The new tool has the following advantages

• it supports goto instructions which allow to write more realistic examples e.g. the XF-barrier.
• it also supports the Nvidia's PTX model, meaning that it can be used to compare how the same program (modulo ISA syntax) behaves according to the different notions of consistency.
• it scales much better than Alloy-based tools. For litmus tests scalability might not be an issue, but it could be used to verify more realistic code.
• it allows to find certain liveness violations due to spinloops not synchronizing correctly.

[hernanponcedeleon]

The possibility to find liveness bugs is probably the main advantage of what we propose wrt to alloy model. Let me give some details about this.
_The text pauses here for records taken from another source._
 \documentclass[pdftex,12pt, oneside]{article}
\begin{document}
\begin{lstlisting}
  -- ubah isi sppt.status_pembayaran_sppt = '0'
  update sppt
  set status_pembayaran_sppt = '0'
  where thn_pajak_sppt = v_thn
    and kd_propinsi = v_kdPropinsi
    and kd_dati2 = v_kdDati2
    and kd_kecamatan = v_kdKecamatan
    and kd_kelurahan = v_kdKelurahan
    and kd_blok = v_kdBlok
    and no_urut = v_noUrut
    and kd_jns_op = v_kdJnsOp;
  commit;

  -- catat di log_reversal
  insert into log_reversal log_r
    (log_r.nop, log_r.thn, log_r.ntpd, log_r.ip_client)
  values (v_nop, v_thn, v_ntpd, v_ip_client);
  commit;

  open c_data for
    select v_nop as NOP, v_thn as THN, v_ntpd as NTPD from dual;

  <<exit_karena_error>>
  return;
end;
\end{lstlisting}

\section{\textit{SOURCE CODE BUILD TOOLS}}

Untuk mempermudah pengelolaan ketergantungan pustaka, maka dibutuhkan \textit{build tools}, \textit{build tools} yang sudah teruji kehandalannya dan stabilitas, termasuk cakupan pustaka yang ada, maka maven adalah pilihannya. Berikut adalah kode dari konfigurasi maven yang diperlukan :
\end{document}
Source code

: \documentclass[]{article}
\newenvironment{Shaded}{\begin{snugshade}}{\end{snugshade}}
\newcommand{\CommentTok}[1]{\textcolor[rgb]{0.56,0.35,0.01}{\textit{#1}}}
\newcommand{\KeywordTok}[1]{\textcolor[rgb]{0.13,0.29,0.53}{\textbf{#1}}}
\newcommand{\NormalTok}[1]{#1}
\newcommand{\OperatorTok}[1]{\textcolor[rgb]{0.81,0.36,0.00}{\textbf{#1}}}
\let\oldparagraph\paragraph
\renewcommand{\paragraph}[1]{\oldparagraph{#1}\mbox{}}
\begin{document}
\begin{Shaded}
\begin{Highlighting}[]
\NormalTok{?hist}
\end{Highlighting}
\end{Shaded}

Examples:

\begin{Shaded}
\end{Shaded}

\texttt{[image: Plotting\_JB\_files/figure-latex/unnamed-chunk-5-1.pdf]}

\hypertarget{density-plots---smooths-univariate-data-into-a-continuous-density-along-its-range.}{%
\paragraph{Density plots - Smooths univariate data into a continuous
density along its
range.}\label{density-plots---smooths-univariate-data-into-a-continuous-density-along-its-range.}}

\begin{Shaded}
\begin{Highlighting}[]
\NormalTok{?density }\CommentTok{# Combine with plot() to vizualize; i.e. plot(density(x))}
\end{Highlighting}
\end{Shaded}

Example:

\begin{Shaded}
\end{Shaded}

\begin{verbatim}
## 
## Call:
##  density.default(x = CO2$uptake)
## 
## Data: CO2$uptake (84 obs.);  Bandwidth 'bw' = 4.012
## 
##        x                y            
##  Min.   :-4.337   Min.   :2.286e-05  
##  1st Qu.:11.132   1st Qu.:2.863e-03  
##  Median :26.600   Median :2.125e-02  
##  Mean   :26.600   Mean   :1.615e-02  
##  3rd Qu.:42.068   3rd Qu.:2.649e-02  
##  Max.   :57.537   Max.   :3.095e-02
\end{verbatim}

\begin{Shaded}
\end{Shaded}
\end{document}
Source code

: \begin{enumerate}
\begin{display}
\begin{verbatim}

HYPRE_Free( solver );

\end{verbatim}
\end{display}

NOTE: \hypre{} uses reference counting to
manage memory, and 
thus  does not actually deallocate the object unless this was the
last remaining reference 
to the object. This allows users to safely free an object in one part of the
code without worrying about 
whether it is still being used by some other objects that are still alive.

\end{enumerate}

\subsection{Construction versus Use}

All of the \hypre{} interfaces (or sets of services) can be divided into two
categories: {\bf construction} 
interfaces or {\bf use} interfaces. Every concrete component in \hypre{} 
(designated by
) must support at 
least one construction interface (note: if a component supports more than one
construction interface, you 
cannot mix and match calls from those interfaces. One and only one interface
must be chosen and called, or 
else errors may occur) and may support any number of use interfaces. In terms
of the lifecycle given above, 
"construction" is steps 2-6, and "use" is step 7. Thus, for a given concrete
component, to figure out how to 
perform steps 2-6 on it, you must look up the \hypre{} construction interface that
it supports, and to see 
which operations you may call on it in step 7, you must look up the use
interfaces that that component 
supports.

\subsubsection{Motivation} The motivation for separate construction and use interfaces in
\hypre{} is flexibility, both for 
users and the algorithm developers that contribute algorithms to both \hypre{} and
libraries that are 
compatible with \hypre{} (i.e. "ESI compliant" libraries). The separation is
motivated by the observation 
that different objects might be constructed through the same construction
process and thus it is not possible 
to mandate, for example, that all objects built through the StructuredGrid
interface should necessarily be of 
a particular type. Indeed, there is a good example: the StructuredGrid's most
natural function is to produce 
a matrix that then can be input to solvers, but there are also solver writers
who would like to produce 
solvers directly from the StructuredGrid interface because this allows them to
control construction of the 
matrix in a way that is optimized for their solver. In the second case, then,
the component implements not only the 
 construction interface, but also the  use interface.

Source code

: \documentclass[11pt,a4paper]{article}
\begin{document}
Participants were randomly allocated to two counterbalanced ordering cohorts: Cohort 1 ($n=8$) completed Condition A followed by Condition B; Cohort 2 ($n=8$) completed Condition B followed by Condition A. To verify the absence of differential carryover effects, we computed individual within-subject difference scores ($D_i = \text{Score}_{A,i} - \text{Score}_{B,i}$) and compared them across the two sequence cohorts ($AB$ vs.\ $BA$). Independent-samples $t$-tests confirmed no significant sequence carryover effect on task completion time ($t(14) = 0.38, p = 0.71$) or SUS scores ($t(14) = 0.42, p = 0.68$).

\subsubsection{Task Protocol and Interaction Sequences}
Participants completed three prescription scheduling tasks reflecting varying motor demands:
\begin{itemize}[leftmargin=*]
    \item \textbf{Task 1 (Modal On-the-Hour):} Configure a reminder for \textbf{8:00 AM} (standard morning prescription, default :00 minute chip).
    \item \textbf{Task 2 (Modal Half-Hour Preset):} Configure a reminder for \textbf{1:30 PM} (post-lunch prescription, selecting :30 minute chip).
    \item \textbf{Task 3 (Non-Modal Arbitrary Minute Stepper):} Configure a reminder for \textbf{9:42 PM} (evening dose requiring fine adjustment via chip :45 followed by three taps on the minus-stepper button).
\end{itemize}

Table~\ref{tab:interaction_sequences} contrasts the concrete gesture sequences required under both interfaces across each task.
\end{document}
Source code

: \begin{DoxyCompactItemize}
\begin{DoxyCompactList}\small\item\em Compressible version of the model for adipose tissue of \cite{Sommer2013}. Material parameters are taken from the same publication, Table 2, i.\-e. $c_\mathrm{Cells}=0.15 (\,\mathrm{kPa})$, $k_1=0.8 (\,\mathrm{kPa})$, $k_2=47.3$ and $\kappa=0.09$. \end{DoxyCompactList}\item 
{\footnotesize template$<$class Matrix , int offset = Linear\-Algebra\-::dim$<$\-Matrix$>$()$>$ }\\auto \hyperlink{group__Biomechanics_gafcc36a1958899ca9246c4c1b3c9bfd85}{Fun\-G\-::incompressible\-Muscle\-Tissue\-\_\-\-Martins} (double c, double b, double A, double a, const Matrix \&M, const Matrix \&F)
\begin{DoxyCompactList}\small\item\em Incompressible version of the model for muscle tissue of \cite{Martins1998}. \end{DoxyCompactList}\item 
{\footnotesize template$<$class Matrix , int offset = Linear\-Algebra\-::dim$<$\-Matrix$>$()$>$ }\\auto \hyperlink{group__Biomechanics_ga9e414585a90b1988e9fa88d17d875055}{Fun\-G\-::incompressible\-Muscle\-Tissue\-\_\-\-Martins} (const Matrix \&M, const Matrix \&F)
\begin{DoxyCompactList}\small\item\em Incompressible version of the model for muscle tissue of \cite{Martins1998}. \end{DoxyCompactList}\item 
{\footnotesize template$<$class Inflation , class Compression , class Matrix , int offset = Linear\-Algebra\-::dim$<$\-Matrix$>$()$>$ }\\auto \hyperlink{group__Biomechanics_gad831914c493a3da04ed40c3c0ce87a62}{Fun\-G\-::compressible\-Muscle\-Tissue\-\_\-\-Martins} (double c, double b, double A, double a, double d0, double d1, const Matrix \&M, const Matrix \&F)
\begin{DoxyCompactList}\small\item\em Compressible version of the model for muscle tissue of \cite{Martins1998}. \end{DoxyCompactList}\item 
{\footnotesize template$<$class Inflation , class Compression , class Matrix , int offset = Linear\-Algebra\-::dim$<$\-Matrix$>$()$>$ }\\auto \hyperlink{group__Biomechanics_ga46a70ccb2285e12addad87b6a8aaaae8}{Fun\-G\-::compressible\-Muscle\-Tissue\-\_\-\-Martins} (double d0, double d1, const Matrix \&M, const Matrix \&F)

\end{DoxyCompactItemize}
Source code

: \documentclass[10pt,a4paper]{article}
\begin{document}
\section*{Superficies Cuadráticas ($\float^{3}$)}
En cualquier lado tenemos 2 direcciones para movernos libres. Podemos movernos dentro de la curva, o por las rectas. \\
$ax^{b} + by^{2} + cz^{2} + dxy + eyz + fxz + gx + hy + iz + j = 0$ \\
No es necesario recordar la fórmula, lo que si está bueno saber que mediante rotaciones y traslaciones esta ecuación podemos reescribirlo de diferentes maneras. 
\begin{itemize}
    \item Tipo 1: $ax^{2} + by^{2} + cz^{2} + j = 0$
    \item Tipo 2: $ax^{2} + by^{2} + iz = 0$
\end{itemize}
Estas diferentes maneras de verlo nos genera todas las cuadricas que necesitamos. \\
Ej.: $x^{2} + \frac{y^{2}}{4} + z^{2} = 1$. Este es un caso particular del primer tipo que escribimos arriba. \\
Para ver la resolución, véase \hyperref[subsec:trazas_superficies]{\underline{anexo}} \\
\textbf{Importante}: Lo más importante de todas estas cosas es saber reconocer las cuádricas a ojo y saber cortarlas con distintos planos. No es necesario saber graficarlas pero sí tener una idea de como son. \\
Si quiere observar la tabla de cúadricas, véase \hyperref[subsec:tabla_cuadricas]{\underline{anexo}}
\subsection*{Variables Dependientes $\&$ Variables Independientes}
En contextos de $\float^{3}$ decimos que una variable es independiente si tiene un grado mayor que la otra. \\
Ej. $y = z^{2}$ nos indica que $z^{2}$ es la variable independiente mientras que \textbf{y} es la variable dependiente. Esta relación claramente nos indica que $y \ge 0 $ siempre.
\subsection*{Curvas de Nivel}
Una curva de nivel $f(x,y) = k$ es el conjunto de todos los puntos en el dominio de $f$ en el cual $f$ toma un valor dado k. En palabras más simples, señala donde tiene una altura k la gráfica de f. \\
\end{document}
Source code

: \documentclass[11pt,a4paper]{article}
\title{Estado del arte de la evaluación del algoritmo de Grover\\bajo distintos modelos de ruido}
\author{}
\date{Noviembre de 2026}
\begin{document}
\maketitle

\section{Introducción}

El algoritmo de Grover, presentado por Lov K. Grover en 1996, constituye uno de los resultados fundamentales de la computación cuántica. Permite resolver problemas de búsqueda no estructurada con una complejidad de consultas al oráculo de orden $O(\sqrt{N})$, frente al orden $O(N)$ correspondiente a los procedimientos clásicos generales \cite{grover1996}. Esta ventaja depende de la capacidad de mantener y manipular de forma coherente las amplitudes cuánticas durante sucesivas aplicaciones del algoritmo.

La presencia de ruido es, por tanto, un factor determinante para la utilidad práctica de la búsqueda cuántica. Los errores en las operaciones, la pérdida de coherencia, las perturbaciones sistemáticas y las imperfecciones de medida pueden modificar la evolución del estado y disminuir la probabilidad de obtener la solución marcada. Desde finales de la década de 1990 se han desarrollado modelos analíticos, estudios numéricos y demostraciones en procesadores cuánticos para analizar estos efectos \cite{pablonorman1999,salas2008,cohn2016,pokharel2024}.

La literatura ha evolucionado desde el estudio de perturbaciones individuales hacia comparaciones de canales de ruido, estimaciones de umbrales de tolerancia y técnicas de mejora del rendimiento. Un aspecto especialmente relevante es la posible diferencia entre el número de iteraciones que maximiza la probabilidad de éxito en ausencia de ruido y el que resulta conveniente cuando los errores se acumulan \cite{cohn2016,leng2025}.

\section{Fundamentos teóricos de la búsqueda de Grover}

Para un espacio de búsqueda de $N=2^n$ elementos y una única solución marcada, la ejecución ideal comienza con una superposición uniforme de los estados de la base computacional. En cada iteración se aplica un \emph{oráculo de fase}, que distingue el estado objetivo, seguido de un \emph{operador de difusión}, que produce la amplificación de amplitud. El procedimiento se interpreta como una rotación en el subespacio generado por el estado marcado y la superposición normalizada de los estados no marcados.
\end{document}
While one may think that axiomatic memory models (based on finite executions) cannot be used to define liveness properties, this is wrong. The theory that allows to do this is explained in this paper.

The overall idea is as follows: if there is a load coming from a spinloop which reads from a coherence-last write and the read value does not break the spinning, a liveness violation has been found.

The XF-Barrier (an inter-workgroup execution barrier) mentioned above can deadlock if there is no proper synchronization.

> cat litmus/VULKAN/Manual/XF-Barrier-weak.litmus 
Vulkan XF-Barrier-weak
{
x=0;
f=0;
P0:r0=0;
P1:r0=0;
}
 P0@sg 0, wg 0, qf 0 | P1@sg 0, wg 1, qf 0 | P2@sg 0, wg 1, qf 0 ;
 st.av.dv.sc0 x, 1   | cbar.wg 1           | cbar.wg 1           ;
 LC00:               | st.dv.sc0 f, 1      | cbar.wg 2           ;
 ld.dv.sc0 r2, f     | LC10:               |                     ;
 bne r2, 0, LC01     | ld.dv.sc0 r2, f     |                     ;
 goto LC00           | bne r2, 1, LC11     |                     ;
 LC01:               | goto LC10           |                     ;
 cbar.wg 1           | LC11:               |                     ;
 st.dv.sc0 f, 0      | cbar.wg 2           |                     ;
                     | ld.vis.dv.sc0 r1, x |                     ;

> java -jar dartagnan/target/dartagnan.jar cat/spirv.cat --target=vulkan --method=assume litmus/VULKAN/Manual/XF-Barrier-weak.litmus --property=liveness --witness.graphviz=true
...
[31.10.2023] 10:34:06 [INFO] AssumeSolver.run - Verification finished with result FAIL
Total verification time(ms): 887

Below we can see an execution leading to a liveness violation. Event E18 (bottom right) reads from the co-maximal write E16, but with this value, it would continue spinning.

The issue is not just a deadlock, but also that the execution has a data race. Both problems can be solved by making some of the memory accesses atomic.

> cat litmus/VULKAN/Manual/XF-Barrier-relacq.litmus 
Vulkan XF-Barrier-relacq
{
x=0;
f=0;
P0:r0=0;
P1:r0=0;
}
 P0@sg 0, wg 0, qf 0             | P1@sg 0, wg 1, qf 0             | P2@sg 0, wg 1, qf 0 ;
 st.av.dv.sc0 x, 1               | cbar.wg 1                       | cbar.wg 1           ;
 LC00:                           | st.atom.dv.sc0 f, 1             | cbar.wg 2           ;
 ld.atom.dv.sc0 r2, f            | LC10:                           |                     ;
 bne r2, 0, LC01                 | ld.atom.acq.dv.sc0.semsc0 r2, f |                     ;
 goto LC00                       | bne r2, 1, LC11                 |                     ;
 LC01:                           | goto LC10                       |                     ;
 cbar.wg 1                       | LC11:                           |                     ;
 st.atom.rel.dv.sc0.semsc0 f, 0  | cbar.wg 2                       |                     ;
                                 | ld.vis.dv.sc0 r1, x             |                     ;